Work order - Beginning with the first line of the data below, set down each line exactly through the line that contains "This small test".

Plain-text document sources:
● ● ●
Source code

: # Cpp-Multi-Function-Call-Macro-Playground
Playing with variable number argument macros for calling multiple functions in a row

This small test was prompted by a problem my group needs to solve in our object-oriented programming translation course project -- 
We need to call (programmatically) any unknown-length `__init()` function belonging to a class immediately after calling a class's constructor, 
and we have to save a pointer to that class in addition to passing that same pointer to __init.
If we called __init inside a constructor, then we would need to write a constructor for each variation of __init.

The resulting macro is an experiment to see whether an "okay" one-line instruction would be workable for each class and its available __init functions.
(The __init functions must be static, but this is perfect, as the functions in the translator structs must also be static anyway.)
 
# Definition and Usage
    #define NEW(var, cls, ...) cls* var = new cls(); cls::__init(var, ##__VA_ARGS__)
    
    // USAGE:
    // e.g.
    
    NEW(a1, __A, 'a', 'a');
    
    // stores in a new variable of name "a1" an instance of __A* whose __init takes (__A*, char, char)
● ● ●
Result for this exercise -
Source code

: # Cpp-Multi-Function-Call-Macro-Playground
Playing with variable number argument macros for calling multiple functions in a row

This small test was prompted by a problem my group needs to solve in our object-oriented programming translation course project -- 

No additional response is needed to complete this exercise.